Exercise description
Look through the records below and collect all lines that hold the string "dirección".
• • • •
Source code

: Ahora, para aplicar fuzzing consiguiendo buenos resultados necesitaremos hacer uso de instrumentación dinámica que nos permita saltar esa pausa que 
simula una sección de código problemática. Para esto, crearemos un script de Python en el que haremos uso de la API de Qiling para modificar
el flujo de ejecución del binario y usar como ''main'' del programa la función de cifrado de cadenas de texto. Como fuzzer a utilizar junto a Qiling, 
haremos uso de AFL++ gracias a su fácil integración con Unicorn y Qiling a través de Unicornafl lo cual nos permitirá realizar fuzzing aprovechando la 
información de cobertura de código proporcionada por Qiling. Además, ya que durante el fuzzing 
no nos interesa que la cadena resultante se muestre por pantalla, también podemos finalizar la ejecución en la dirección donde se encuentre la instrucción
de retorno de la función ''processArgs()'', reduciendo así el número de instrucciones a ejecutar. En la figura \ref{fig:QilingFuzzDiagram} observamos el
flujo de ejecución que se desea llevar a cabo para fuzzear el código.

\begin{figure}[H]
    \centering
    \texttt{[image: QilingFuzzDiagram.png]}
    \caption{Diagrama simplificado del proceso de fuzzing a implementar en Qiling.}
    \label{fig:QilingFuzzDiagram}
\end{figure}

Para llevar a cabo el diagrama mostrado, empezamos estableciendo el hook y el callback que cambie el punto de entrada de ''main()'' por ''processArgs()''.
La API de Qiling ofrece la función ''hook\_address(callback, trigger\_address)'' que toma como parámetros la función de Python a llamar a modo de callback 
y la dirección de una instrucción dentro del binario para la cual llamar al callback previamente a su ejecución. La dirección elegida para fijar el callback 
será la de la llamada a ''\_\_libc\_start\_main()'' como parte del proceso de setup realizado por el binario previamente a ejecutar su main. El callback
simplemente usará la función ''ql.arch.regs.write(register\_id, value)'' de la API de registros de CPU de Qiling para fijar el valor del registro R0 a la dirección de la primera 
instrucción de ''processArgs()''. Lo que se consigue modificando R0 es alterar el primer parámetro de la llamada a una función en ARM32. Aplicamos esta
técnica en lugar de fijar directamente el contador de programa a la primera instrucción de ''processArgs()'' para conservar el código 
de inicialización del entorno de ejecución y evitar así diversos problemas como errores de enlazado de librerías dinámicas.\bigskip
• • • •
Your solution
no nos interesa que la cadena resultante se muestre por pantalla, también podemos finalizar la ejecución en la dirección donde se encuentre la instrucción
y la dirección de una instrucción dentro del binario para la cual llamar al callback previamente a su ejecución. La dirección elegida para fijar el callback 
simplemente usará la función ''ql.arch.regs.write(register\_id, value)'' de la API de registros de CPU de Qiling para fijar el valor del registro R0 a la dirección de la primera 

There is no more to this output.